Drawing from Kurt Lewin’s field theory, prior work on spatialized affective judgments (e.g., pleasantness ratings) showed they follow a complex "affective field," where influence from hotspots dissipates in a psychological gradient (Blaison, 2022; Blaison & Hess, 2016). A key gap remained: do people use this complex computation for active decision-making, or do they revert to simpler pure distance-based (geometric) heuristics?
We used a computational modeling approach to arbitrate between four competing models (focal-geometric, global-geometric, focal-psychological, and global-psychological). We tested these models against human behavior in two online experiments. Participants chose the "most pleasant" or "most unpleasant" location on 60 2D maps featuring only negative hotspots (“dangerous neighborhoods,” Study 1, N=51) or only positive hotspots ("parks," Study 2, N=50).

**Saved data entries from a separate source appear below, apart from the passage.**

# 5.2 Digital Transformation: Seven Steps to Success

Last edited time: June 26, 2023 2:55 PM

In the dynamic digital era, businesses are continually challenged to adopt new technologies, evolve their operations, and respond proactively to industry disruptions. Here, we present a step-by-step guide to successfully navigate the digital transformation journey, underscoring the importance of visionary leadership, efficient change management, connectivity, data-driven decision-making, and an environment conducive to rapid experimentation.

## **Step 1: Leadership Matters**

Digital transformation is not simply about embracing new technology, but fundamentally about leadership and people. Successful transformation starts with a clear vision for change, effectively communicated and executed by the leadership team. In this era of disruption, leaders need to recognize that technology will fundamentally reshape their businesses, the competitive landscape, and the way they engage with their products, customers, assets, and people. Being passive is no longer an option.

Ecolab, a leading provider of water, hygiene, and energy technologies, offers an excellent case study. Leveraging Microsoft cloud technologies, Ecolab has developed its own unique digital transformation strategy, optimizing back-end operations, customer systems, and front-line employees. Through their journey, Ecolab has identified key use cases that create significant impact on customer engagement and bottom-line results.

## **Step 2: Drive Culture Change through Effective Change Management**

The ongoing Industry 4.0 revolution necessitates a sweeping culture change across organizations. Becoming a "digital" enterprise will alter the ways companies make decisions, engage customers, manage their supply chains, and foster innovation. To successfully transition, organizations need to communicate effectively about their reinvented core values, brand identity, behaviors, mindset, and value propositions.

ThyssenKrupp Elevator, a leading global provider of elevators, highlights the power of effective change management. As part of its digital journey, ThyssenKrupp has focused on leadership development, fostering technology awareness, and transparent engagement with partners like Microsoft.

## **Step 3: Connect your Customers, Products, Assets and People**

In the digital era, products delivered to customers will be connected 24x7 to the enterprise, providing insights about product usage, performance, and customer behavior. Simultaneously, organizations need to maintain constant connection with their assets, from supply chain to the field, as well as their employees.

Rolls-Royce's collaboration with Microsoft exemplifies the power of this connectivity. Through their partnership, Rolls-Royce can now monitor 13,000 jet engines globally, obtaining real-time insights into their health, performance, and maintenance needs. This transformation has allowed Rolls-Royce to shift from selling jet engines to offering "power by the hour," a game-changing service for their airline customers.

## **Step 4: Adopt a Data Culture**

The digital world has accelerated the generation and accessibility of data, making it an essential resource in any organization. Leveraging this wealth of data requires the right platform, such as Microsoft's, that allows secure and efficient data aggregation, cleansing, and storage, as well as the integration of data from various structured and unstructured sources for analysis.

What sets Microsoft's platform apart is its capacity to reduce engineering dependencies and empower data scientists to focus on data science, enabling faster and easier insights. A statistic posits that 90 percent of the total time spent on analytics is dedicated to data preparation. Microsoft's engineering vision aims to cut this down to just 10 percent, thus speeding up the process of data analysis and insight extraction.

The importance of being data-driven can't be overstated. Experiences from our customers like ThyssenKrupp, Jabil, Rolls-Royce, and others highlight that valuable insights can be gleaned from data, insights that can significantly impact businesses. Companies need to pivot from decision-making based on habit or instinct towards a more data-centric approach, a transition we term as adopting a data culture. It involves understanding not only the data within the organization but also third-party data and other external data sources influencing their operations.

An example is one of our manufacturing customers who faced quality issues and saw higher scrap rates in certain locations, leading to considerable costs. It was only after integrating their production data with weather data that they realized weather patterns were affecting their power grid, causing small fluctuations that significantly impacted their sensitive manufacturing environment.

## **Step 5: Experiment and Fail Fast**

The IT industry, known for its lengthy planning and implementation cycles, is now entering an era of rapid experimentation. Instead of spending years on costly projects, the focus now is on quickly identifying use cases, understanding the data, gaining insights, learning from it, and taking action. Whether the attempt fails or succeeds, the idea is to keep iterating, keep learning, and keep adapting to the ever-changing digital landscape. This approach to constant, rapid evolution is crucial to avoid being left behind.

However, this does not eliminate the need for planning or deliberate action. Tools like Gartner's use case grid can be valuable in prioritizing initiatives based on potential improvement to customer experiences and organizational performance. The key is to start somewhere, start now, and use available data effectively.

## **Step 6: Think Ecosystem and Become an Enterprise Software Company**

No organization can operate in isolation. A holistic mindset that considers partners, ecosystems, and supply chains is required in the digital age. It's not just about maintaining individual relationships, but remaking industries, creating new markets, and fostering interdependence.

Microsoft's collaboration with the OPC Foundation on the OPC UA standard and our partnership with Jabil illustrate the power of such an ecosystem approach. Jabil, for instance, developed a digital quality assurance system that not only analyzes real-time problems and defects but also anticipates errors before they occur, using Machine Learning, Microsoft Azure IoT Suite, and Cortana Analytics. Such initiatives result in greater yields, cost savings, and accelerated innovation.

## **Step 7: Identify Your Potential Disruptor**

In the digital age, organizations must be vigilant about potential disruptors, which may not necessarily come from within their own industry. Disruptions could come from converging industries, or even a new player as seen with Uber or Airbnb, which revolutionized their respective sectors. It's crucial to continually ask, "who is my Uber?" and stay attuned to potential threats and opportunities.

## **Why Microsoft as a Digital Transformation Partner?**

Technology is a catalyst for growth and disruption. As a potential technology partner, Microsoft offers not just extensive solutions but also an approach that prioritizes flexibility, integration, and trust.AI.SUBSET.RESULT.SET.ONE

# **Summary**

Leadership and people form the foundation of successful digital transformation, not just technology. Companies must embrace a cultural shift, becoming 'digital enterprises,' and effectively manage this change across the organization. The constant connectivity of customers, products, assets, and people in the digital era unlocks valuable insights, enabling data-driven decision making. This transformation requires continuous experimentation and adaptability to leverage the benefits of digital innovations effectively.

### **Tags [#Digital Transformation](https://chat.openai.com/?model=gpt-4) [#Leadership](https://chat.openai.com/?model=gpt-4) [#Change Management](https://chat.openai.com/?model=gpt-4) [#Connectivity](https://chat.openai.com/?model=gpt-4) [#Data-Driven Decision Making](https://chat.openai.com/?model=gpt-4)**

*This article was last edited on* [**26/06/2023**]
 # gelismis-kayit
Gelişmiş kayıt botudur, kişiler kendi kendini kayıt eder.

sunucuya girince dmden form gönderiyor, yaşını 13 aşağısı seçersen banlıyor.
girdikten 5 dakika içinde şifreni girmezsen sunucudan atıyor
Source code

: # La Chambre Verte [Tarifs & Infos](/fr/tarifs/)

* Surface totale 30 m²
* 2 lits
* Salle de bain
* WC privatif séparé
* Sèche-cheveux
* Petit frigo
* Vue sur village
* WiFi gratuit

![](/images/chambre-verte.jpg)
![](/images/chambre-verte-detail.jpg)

Results decisively showed that psychological models, which compute a gradient of influence, significantly outperformed all geometric models. Furthermore, we found people flexibly adapt their strategy based on goals. For both positive and negative hotspots, the task of selecting the "most unpleasant" location was best fit by models with a steep influence gradient, while selecting the "most pleasant" location was fit by a smoother gradient. Thus, the affective field is a robust, flexible mechanism for spatial decision-making, not a mere epiphenomenon of the judgment tasks used in prior research.